> [Assignment]: Transcribe everything in the listing below exactly, except the pictures.

↓↓↓

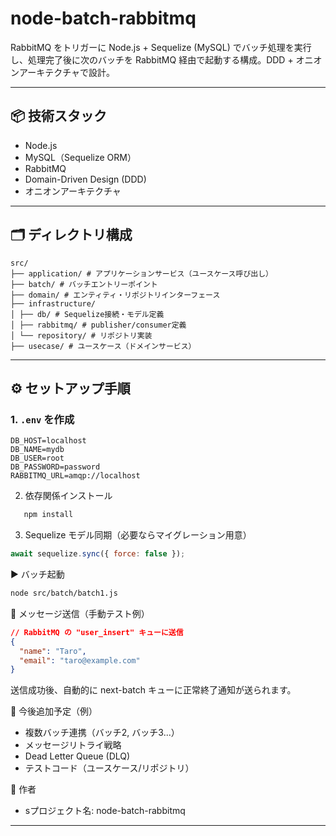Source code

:# node-batch-rabbitmq

RabbitMQ をトリガーに Node.js + Sequelize (MySQL) でバッチ処理を実行し、処理完了後に次のバッチを RabbitMQ 経由で起動する構成。DDD + オニオンアーキテクチャで設計。

---

## 📦 技術スタック

- Node.js
- MySQL（Sequelize ORM）
- RabbitMQ
- Domain-Driven Design (DDD)
- オニオンアーキテクチャ

---

## 🗂 ディレクトリ構成

```
src/
├── application/ # アプリケーションサービス（ユースケース呼び出し）
├── batch/ # バッチエントリーポイント
├── domain/ # エンティティ・リポジトリインターフェース
├── infrastructure/
│ ├── db/ # Sequelize接続・モデル定義
│ ├── rabbitmq/ # publisher/consumer定義
│ └── repository/ # リポジトリ実装
├── usecase/ # ユースケース（ドメインサービス）
```

---

## ⚙️ セットアップ手順

### 1. `.env` を作成

```env
DB_HOST=localhost
DB_NAME=mydb
DB_USER=root
DB_PASSWORD=password
RABBITMQ_URL=amqp://localhost
```

2. 依存関係インストール

```bash
   npm install
```

3. Sequelize モデル同期（必要ならマイグレーション用意）

```js
await sequelize.sync({ force: false });
```

▶️ バッチ起動

```bash
node src/batch/batch1.js
```

📨 メッセージ送信（手動テスト例）

```json
// RabbitMQ の "user_insert" キューに送信
{
  "name": "Taro",
  "email": "taro@example.com"
}
```

送信成功後、自動的に next-batch キューに正常終了通知が送られます。

🧩 今後追加予定（例）

- 複数バッチ連携（バッチ2, バッチ3...）
- メッセージリトライ戦略
- Dead Letter Queue (DLQ)
- テストコード（ユースケース/リポジトリ）

👤 作者

- sプロジェクト名: node-batch-rabbitmq

---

↑↑↑

> [Exercise solution]:
Source code

:# node-batch-rabbitmq

RabbitMQ をトリガーに Node.js + Sequelize (MySQL) でバッチ処理を実行し、処理完了後に次のバッチを RabbitMQ 経由で起動する構成。DDD + オニオンアーキテクチャで設計。

---

## 📦 技術スタック

- Node.js
- MySQL（Sequelize ORM）
- RabbitMQ
- Domain-Driven Design (DDD)
- オニオンアーキテクチャ

---

## 🗂 ディレクトリ構成

```
src/
├── application/ # アプリケーションサービス（ユースケース呼び出し）
├── batch/ # バッチエントリーポイント
├── domain/ # エンティティ・リポジトリインターフェース
├── infrastructure/
│ ├── db/ # Sequelize接続・モデル定義
│ ├── rabbitmq/ # publisher/consumer定義
│ └── repository/ # リポジトリ実装
├── usecase/ # ユースケース（ドメインサービス）
```

---

## ⚙️ セットアップ手順

### 1. `.env` を作成

```env
DB_HOST=localhost
DB_NAME=mydb
DB_USER=root
DB_PASSWORD=password
RABBITMQ_URL=amqp://localhost
```

2. 依存関係インストール

```bash
   npm install
```

3. Sequelize モデル同期（必要ならマイグレーション用意）

```js
await sequelize.sync({ force: false });
```

▶️ バッチ起動

```bash
node src/batch/batch1.js
```

📨 メッセージ送信（手動テスト例）

```json
// RabbitMQ の "user_insert" キューに送信
{
  "name": "Taro",
  "email": "taro@example.com"
}
```

送信成功後、自動的に next-batch キューに正常終了通知が送られます。

🧩 今後追加予定（例）

- 複数バッチ連携（バッチ2, バッチ3...）
- メッセージリトライ戦略
- Dead Letter Queue (DLQ)
- テストコード（ユースケース/リポジトリ）

👤 作者

- sプロジェクト名: node-batch-rabbitmq

---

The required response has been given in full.